The evolutionary mystery of two animals dubbed by Darwin as “ the strangest animals ever discovered” has been solved after 180 years of uncertainty thanks to a new scientific technique.
Their origins have puzzled palaeontologists for years as they share characteristics with many animals, including elephants, camels and rodents.
Dr Ross MacPhee, a curator at the American Museum of Natural History's department of mammalogy and one of the authors of the study, said: The problem is not a lack of fossils — there are thousands of South American-native ungulate fossils in museums in many countries — nor is it a lack of ideas and possible explanations.
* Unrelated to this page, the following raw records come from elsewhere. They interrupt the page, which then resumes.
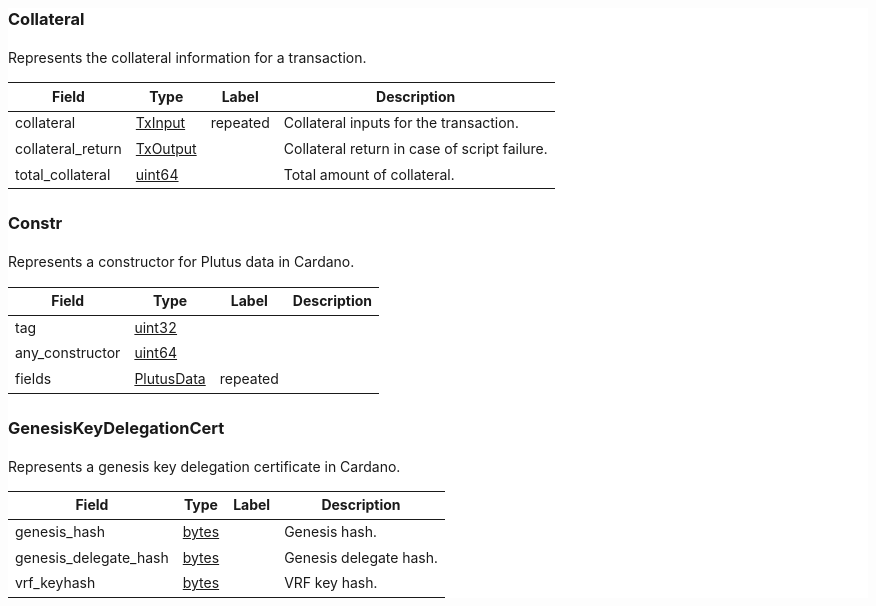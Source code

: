 




<a name="utxorpc-cardano-v1-Collateral"></a>

### Collateral
Represents the collateral information for a transaction.


| Field | Type | Label | Description |
| ----- | ---- | ----- | ----------- |
| collateral | [TxInput](#utxorpc-cardano-v1-TxInput) | repeated | Collateral inputs for the transaction. |
| collateral_return | [TxOutput](#utxorpc-cardano-v1-TxOutput) |  | Collateral return in case of script failure. |
| total_collateral | [uint64](#uint64) |  | Total amount of collateral. |






<a name="utxorpc-cardano-v1-Constr"></a>

### Constr
Represents a constructor for Plutus data in Cardano.


| Field | Type | Label | Description |
| ----- | ---- | ----- | ----------- |
| tag | [uint32](#uint32) |  |  |
| any_constructor | [uint64](#uint64) |  |  |
| fields | [PlutusData](#utxorpc-cardano-v1-PlutusData) | repeated |  |






<a name="utxorpc-cardano-v1-GenesisKeyDelegationCert"></a>

### GenesisKeyDelegationCert
Represents a genesis key delegation certificate in Cardano.


| Field | Type | Label | Description |
| ----- | ---- | ----- | ----------- |
| genesis_hash | [bytes](#bytes) |  | Genesis hash. |
| genesis_delegate_hash | [bytes](#bytes) |  | Genesis delegate hash. |
| vrf_keyhash | [bytes](#bytes) |  | VRF key hash. |






<a name="utxorpc-cardano-v1-Metadata"></a>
Rather, the fundamental problem is that South American-native ungulates display detailed resemblances to a whole range of non-South American groups."
The new study reveals they are both part of an ancient group of mammals known as condylarths native to South America that became extinct 10,000 years ago.
Condylarths are a sister group of the perissodactyls, which includes modern horses, tapirs and rhinos.
The breakthrough was made possible through analysing the proteins preserved in fossilised bones and the technique could be used to reveal new information about other long-extinct fossilised species.
Protein, collagen in this instance, is preserved better than DNA and scientists say it could allow them to look 10 times farther back in time than current techniques using ancient DNA. But collagen is hard to come by.Of the 45 specimens the team sampled for collagen, only five revealed any protein sequence information.
MacPhee hopes that this method of placing extinct creatures on the evolutionary tree will improve greatly in the coming decades.